Fernandes never played in any higher than Segunda Divisão B in his career, representing 1º de Maio F.C. Sarilhense, Atlético Clube Alcacerense, Alcochetense (three spells), Vitória F.C. B, C.D. Pinhalnovense, Clube Olímpico do Montijo (two spells) and Juventude F.C. Sarilhense, where he retired in 2015 at the age of 34.

==Coaching career==
In 2008, Fernandes started working as a scout at U.D. Leiria. He then worked as an assistant of his father at Vitória de Setúbal before joining Sporting CP's youth setup in 2011, initially as an assistant of the under-15s.

In 2013, Fernandes was named manager of the Lions' under-14 squad. He was named in charge of the under-19s in 2015, before being named assistant of José Peseiro in the main squad in July 2018. On 2 November of that year, he was named interim manager after Peseiro was sacked.

On his professional management debut two days later, Fernandes' side won 2–1 at C.D. Santa Clara. He won his only other Primeira Liga game by the same score at home to G.D. Chaves on 11 November, with a goalless UEFA Europa League draw at Arsenal inbetween.

Fernandes returned to his assistant role after the appointment of Marcel Keizer.

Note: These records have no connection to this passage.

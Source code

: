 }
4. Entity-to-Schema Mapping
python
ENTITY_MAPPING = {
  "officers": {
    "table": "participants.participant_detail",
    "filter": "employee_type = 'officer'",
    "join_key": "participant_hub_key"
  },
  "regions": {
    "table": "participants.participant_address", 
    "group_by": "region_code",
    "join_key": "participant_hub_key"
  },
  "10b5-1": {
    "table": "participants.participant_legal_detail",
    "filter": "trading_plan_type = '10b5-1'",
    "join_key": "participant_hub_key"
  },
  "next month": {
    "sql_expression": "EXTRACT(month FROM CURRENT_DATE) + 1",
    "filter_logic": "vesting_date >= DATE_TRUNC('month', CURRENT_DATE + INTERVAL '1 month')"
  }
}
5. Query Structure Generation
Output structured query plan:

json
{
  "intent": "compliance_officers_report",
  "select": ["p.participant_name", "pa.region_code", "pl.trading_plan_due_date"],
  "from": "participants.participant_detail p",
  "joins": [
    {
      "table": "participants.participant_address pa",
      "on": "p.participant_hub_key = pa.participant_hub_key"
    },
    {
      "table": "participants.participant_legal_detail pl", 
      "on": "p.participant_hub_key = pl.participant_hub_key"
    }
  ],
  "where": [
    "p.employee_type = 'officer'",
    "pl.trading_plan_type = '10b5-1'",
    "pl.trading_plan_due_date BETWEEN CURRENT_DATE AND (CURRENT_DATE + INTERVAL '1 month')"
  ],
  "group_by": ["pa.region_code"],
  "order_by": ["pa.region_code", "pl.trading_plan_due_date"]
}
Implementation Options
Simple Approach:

On 10 December 2018, however, he was named manager of Chaves.

After leaving Chaves on a mutual agreement on 9 March 2019, Fernandes took over G.D. Estoril Praia on 4 June. He was dismissed the following 7 January, after four consecutive defeats.

On 3 July 2020, Fernandes was named at the helm of fellow second division side Leixões S.C. He left the club on 4 October, after five winless matches.

Fernandes did not return to work until 7 June 2023, at S.C.U. Torreense's under-23 team. The following 28 May, he succeeded Tulipa as head coach. Having achieved the club aim of finishing in the top five by coming fourth in the second tier, he left on 15 May 2025.

On 1 July 2025, Fernandes was hired by Portimonense S.C. in the same league.

On 24 June 2026, Fernandes returned to Sporting CP and signed a two-year contract to manage their reserve squad Sporting CP B in Liga Portugal 2.

==Personal life==
Fernandes' father Manuel Fernandes was also a footballer and manager.